What to do: In how many lines of the records below does the word "seeing" appear? Answer with the number alone.

Saved data entries:
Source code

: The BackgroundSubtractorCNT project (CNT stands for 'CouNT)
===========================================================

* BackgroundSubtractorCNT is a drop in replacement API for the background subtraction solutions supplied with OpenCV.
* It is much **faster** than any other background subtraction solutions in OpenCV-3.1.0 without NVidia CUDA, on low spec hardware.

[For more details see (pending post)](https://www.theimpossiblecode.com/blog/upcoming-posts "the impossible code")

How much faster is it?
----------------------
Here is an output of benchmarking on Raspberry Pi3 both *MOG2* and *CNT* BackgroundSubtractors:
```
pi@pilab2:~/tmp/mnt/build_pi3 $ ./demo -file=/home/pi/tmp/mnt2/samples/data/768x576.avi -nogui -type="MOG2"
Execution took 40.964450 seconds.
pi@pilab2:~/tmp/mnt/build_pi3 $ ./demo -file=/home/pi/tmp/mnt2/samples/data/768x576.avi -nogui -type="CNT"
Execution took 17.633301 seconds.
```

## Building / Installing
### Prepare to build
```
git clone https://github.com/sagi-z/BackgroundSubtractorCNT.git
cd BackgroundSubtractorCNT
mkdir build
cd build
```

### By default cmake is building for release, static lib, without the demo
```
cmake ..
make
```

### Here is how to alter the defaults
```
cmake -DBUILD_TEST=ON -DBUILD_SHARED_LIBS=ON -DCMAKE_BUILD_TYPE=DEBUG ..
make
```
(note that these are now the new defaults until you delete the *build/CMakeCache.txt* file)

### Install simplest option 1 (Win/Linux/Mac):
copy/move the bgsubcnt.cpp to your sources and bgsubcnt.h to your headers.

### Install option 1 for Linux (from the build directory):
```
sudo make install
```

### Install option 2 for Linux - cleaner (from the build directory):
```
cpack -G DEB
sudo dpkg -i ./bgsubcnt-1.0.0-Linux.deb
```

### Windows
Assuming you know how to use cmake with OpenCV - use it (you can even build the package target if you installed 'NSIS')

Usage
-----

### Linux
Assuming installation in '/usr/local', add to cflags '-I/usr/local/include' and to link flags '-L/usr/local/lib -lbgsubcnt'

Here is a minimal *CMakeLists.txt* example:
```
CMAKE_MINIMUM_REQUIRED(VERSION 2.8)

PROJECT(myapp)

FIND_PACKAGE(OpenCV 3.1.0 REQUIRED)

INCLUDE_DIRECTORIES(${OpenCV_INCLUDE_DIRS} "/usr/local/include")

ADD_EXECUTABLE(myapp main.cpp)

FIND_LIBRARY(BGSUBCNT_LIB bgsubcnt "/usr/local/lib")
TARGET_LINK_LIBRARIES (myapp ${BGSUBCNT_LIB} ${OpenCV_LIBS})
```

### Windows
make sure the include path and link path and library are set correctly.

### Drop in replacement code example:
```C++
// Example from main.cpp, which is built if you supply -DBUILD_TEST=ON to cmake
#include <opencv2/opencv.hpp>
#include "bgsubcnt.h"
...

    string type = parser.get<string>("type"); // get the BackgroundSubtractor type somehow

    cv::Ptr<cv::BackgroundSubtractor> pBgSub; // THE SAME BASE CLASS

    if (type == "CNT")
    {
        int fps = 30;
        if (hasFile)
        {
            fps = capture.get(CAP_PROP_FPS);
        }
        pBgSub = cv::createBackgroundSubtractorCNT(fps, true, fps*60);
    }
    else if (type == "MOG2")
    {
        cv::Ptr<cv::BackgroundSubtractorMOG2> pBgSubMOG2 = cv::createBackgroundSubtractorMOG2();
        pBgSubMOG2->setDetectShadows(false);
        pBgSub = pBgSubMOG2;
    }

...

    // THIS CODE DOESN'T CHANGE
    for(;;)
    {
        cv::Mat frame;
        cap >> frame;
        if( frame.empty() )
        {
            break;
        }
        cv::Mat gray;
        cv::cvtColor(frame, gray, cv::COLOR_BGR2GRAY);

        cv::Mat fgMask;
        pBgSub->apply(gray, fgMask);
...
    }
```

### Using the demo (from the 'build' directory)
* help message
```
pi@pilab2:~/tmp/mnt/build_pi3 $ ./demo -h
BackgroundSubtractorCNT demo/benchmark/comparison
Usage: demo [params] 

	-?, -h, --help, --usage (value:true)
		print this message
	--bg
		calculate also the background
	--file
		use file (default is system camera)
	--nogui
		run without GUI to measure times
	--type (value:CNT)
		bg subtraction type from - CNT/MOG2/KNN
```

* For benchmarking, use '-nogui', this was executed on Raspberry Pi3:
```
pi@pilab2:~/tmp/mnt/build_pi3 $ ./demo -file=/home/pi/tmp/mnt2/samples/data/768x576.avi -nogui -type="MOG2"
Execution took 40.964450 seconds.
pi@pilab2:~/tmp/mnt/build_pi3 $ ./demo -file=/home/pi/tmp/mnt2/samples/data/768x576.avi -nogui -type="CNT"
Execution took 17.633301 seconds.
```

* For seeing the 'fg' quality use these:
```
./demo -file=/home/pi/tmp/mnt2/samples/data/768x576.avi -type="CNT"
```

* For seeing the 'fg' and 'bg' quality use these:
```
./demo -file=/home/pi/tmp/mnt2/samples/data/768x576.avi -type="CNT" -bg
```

Answer: 2